Ischemic preconditioning and tacrolimus pretreatment as strategies to attenuate intestinal ischemia-reperfusion injury in mice.

PABLO STRINGA; ROMANIN, DAVID; NATALIA LAUSADA; MACHUCA MARIANA; RAIMONDI CARLOS; CABANNE, ANA; MARTIN RUMBO; GABRIEL GONDOLES

TRANSPLANTATION PROCEEDINGS

ELSEVIER SCIENCE INC

Lugar: Amsterdam; Año: 2013 vol. 45 p. 2480 - 2485

0041-1345

The intestine is highly sensitive to ischemia-reperfusion injury (IRI), a phenomenon occurring in different intestinal diseases. Several strategies to mitigate IRI are in experimental stages; unfortunately, no consensus has been reached about the most appropriate one. We report a protocol to study ischemic preconditioning (IPC) evaluation in mice and to combine IPC and tacrolimus (TAC) pretreatment in a warm ischemia model.
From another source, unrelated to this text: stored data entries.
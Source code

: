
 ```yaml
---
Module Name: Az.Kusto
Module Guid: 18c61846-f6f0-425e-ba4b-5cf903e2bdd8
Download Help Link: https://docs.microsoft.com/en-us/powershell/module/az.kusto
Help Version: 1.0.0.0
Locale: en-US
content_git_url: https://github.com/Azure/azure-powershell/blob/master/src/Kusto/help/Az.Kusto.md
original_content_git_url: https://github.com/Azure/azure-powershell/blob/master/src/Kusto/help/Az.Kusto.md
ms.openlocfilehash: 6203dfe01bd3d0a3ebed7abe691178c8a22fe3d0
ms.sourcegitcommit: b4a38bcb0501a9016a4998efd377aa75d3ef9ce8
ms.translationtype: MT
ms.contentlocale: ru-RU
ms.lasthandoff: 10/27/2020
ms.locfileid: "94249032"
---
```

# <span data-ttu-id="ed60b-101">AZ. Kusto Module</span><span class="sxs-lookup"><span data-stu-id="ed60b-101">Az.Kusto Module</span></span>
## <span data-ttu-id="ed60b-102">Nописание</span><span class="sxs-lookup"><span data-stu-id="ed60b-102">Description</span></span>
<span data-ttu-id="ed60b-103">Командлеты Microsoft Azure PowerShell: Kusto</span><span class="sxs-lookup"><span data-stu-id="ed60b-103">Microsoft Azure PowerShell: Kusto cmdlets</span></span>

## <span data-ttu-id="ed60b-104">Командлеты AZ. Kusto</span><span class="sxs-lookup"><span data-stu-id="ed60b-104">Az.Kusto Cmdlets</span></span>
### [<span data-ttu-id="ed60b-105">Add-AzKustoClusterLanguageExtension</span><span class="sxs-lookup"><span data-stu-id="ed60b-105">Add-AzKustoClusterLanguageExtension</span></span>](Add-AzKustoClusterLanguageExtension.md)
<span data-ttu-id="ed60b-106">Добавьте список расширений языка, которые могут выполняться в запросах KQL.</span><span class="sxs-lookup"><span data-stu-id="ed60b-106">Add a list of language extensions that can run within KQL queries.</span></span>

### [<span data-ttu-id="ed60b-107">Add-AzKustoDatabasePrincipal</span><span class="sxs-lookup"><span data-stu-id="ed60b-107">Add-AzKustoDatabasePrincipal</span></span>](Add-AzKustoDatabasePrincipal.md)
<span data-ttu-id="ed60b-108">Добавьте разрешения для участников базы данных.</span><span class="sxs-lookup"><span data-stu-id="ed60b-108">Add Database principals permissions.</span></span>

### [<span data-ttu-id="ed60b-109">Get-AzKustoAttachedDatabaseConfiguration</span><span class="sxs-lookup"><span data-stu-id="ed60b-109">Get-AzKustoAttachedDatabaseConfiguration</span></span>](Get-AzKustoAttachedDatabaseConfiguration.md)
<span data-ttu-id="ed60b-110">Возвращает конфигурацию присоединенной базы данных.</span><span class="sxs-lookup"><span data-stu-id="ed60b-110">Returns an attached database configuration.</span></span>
Mice were divided into treated (IPC, TAC, and IPC + TAC) and untreated groups before intestinal ischemia. IPC, TAC, and IPC + TAC groups were able to decrease postreperfusion nitrites levels (P < .05). IPC-containing groups had a major beneficial effect by preserving the integrity of the intestinal histology (P < .05) and improving animal survival (P < .002) compared with TAC alone or the untreated group. The IPC + TAC group was the only one that showed significant improvement in lung histological analysis (P < .05). The TAC and IPC + TAC groups down-regulated intestinal expression of interleukin (II)-6 and IL1b more than 10-fold compared with the control group. Although IPC and TAC alone reduced intestinal IRI, the used of a combined therapy produced the most significant results in all the local and distant evaluated parameters.